La stratégie militaire appliquée par l’Azerbaïdjan et la Turquie dans le conflit gelé du Haut-Karabakh commencerait-elle à faire école ? Les informations à propos de l’utilisation de drones dans des manœuvres militaires ukrainiennes pourraient laisser présager d’une volonté de reconquérir le Donbass grâce à la stratégie éprouvée dans le Haut-Karabakh.

L’activité militaire dans les régions russophones de Donetsk et de Louhansk, qui échappent au contrôle de Kiev depuis 2014, attire depuis quelques semaines l’attention. Les observateurs évoquaient rôle possible des drones de fabrication turque Bayraktar TB2. Ils n’avaient pas totalement tort, tant le renforcement des capacités turques dans l’aviation sans pilote a transformé sa conception de son rôle dans les régions de conflit : la diplomatie est en recul et la politique étrangère se militarise, indices d’anormalité pour tous ceux qui souhaitent une normalisation, et de « grande nation » pour les aventuristes.
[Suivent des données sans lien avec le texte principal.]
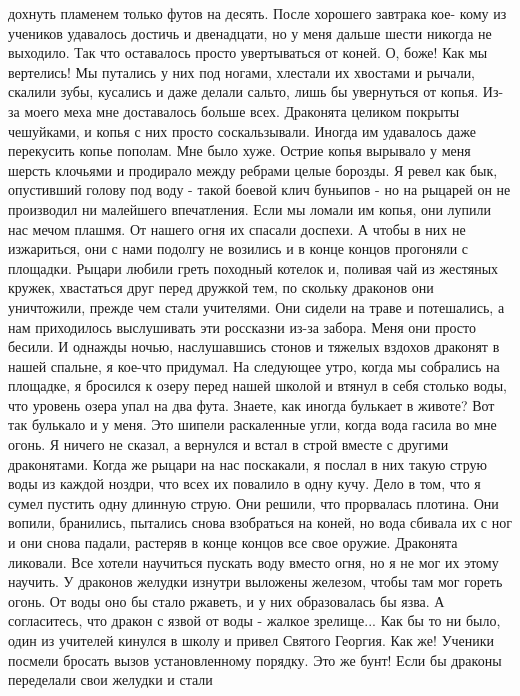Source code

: дохнуть пламенем только футов на десять. После хорошего завтрака кое-
кому из учеников удавалось достичь и двенадцати, но у меня дальше 
шести никогда не выходило. Так что оставалось просто увертываться от 
коней. О, боже! Как мы вертелись! Мы путались у них под ногами, 
хлестали их хвостами и рычали, скалили зубы, кусались и даже делали 
сальто, лишь бы увернуться от копья. Из-за моего меха мне доставалось 
больше всех. Драконята целиком покрыты чешуйками, и копья с них просто 
соскальзывали. Иногда им удавалось даже перекусить копье пополам. Мне 
было хуже. Острие копья вырывало у меня шерсть клочьями и продирало 
между ребрами целые борозды. Я ревел как бык, опустивший голову под 
воду - такой боевой клич буньипов - но на рыцарей он не производил ни 
малейшего впечатления.
    Если мы ломали им копья, они лупили нас мечом плашмя. От нашего 
огня их спасали доспехи. А чтобы в них не изжариться, они с нами 
подолгу не возились и в конце концов прогоняли с площадки.
    Рыцари любили греть походный котелок и, поливая чай из жестяных 
кружек, хвастаться друг перед дружкой тем, по скольку драконов они 
уничтожили, прежде чем стали учителями. Они сидели на траве и 
потешались, а нам приходилось выслушивать эти россказни из-за забора.
    Меня они просто бесили. И однажды ночью, наслушавшись стонов и 
тяжелых вздохов драконят в нашей спальне, я кое-что придумал. На 
следующее утро, когда мы собрались на площадке, я бросился к озеру 
перед нашей школой и втянул в себя столько воды, что уровень озера 
упал на два фута. Знаете, как иногда булькает в животе? Вот так 
булькало и у меня. Это шипели раскаленные угли, когда вода гасила во 
мне огонь. Я ничего не сказал, а вернулся и встал в строй вместе с 
другими драконятами. Когда же рыцари на нас поскакали, я послал в них 
такую струю воды из каждой ноздри, что всех их повалило в одну кучу. 
Дело в том, что я сумел пустить одну длинную струю. Они решили, что 
прорвалась плотина. Они вопили, бранились, пытались снова взобраться 
на коней, но вода сбивала их с ног и они снова падали, растеряв в 
конце концов все свое оружие.
    Драконята ликовали. Все хотели научиться пускать воду вместо огня, 
но я не мог их этому научить. У драконов желудки изнутри выложены 
железом, чтобы там мог гореть огонь. От воды оно бы стало ржаветь, и у 
них образовалась бы язва. А согласитесь, что дракон с язвой от воды - 
жалкое зрелище...
    Как бы то ни было, один из учителей кинулся в школу и привел 
Святого Георгия. Как же! Ученики посмели бросать вызов установленному 
порядку. Это же бунт! Если бы драконы переделали свои желудки и стали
Après l’annexion de la Crimée en 2014, les relations entre Kiev et Ankara se sont recentrées sur l’opposition à la Russie. Les bases d’une coopération militaire ont été jetées par les partenariats signés en 2016 et 2018 sous Petro Porochenko. Un accord de coopération militaire et financière a été signé le 3 février 2020 avec l’ancien comédien devenu président Volodomir Zelenski. Le 16 octobre 2020, un accord-cadre militaire a également été paraphé. L’Ukraine a acquis l’année dernière six drones Bayraktar TB2 et envisage l’acquisition de 48 appareils supplémentaires à produire, selon Vadim Nozdriya, directeur général d’Ukrspetseskport (entreprise publique d’armement), dans le cadre de la production en commun d’un modèle modifié de Bayraktar TB2. La contribution essentielle de l’Ukraine consisterait dans le moteur. Le turbopropulseur AI-450T de l’entreprise ukrainienne Ivachenko-Progress est en effet actuellement utilisé dans le nouveau modèle de drone Bayraktar Akıncı. Un partenariat nommé « Black Sea Shield » a de surcroît commencé l’année dernière avec Ukrspetsexport afin de développer un moteur d’avion et des technologies de fusée. Autrement dit, l’expertise aéronautique de l’Ukraine, héritage de la période soviétique, et l’industrie militaire turque en plein essor, servent les appétits régionaux de la Turquie et son poids stratégique dans l’OTAN. Cela est suffisant pour alarmer la Russie, qui suit ces développements avec attention et pourrait prendre des mesures en rétorsion.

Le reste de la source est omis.